• [How to complete this task] Give the count of lines in the data that include the string "markdown", with no added remarks.

• [Material provided]
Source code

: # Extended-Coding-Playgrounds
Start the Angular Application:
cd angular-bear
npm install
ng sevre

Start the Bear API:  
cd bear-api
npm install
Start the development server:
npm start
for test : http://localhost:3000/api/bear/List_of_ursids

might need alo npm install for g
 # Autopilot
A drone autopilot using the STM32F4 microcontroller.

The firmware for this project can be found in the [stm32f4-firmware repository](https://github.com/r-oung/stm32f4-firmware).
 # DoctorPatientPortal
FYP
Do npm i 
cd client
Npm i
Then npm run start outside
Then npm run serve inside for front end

...

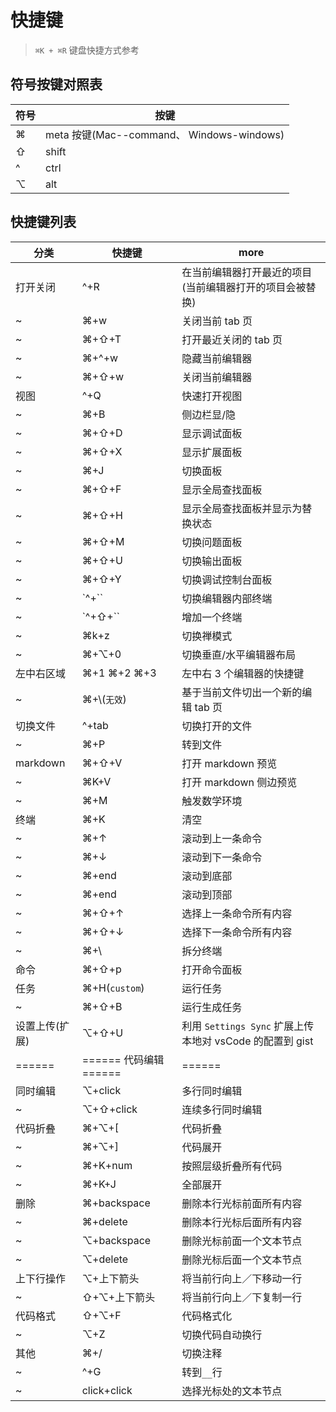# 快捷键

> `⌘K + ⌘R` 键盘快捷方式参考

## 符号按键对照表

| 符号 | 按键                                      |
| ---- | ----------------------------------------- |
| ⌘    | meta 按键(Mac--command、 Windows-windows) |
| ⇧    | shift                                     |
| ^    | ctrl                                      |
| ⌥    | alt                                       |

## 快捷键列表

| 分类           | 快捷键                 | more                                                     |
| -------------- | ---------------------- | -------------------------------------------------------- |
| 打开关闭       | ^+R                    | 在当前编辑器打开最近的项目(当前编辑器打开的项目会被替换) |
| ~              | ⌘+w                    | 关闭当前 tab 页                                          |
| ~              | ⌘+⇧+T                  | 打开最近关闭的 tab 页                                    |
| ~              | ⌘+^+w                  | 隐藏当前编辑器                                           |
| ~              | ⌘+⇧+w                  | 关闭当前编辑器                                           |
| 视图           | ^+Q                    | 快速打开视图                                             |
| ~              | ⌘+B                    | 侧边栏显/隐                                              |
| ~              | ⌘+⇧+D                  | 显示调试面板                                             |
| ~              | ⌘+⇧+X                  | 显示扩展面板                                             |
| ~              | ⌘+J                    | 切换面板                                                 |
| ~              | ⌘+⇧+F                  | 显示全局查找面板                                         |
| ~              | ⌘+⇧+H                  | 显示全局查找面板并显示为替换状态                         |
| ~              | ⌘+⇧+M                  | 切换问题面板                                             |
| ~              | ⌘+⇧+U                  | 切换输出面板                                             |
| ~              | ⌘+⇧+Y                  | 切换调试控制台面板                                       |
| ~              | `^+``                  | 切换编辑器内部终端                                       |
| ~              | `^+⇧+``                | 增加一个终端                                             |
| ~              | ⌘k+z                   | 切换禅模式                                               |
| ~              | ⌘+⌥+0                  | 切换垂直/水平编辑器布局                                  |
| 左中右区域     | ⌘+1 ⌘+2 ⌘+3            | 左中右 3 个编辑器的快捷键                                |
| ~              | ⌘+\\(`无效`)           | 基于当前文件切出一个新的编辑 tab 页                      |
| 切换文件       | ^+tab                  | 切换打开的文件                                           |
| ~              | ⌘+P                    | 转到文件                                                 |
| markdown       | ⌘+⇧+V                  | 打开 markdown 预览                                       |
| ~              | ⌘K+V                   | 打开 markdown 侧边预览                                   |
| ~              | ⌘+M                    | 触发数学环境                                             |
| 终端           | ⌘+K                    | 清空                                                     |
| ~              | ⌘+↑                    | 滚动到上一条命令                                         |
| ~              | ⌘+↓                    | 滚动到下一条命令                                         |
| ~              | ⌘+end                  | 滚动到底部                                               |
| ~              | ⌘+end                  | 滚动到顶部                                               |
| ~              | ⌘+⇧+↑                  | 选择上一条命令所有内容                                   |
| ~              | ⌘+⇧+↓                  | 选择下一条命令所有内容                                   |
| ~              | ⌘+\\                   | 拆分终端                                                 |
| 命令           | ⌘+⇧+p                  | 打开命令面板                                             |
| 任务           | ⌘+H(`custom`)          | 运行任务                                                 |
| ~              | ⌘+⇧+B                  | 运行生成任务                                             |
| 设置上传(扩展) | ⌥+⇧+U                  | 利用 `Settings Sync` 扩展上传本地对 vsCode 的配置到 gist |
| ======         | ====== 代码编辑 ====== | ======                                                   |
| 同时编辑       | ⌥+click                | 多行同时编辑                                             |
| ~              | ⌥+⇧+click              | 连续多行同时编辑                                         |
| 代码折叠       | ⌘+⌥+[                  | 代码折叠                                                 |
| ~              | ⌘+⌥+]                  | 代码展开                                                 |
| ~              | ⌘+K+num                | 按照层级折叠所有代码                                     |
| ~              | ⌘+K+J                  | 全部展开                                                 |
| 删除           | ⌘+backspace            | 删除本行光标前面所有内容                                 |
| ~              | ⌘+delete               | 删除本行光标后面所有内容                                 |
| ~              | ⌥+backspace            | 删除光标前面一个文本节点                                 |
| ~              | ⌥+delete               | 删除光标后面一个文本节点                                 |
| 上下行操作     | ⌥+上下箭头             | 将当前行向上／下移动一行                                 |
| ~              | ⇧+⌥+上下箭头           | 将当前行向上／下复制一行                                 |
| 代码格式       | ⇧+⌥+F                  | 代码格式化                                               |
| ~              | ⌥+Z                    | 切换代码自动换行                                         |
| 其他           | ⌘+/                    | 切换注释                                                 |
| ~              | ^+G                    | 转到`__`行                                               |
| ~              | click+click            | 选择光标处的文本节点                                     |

• [Written solution] 2